As he surveyed the risible pantomime of mid-19th-century French neo-Bonapartism, Karl Marx remarked that what first occurs as tragedy always re-occurs as farce. He forgot to add that the two can occur together, as Stephen Harper learned yesterday.
We cannot know how long it will take for the media to pick clean the bones of yet another dead and rotten myth of political unimpeachability, slain by Harper's own Elmer-Gantrian hubris. This we do know: while the media sifts through the debris field of yet another sordid scandal, everything that makes politics worthwhile, everything by which it should be motivated--ideas, visions, debate, passion--shall be banished from the national conversation, at a time when we have arguably never needed them more desperately.
Rather, a cheap Three Stooges routine unfolds, as a panicked government literally runs from hotel to hotel in a furious bid to avoid the Canadian Press and the CBC after having invited the media to a press conference.

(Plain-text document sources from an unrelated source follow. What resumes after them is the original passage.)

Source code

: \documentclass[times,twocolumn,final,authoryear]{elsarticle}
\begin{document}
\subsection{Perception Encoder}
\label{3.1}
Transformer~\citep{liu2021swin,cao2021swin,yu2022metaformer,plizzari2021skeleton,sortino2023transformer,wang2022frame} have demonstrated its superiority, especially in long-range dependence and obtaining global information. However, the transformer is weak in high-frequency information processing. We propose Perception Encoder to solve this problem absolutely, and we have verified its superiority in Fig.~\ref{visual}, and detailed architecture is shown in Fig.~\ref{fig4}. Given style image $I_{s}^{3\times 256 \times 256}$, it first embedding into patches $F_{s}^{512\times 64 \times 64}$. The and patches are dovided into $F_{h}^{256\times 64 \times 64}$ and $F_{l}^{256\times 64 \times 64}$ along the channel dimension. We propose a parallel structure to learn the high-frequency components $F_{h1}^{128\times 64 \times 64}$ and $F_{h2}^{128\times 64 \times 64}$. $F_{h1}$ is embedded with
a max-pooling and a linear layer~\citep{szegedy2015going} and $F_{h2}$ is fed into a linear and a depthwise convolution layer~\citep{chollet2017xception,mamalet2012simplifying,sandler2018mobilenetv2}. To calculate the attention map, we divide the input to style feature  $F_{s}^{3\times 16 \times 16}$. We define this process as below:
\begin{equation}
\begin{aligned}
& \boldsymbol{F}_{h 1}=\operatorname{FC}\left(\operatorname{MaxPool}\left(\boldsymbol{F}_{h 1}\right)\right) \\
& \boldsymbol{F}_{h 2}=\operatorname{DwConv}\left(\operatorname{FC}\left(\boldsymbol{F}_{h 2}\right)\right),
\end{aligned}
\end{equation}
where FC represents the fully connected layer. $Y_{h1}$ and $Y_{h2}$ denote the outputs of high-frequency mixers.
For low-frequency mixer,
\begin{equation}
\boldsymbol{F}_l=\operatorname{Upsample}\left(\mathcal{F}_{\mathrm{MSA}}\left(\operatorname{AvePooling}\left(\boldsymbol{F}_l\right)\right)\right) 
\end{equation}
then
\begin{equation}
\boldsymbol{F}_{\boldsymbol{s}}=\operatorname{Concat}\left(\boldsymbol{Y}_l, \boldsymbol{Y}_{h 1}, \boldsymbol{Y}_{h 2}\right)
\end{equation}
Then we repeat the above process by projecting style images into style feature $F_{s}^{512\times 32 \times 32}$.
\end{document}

This pitiable political equivalent of an under-written Hee-Haw skit might be a defining moment in the life of "Canada's New Government"--the moment when they became the Village People of Canadian politics, a pretend government, a put-on, a silly, camp confection whose large and fanatical fanbase merely acts as ironic confirmation of their besetting triviality.
I don't care how much one loathes the CPC or how twisted one's sense of humour is. I'm damned if I see a way to enjoy any of this.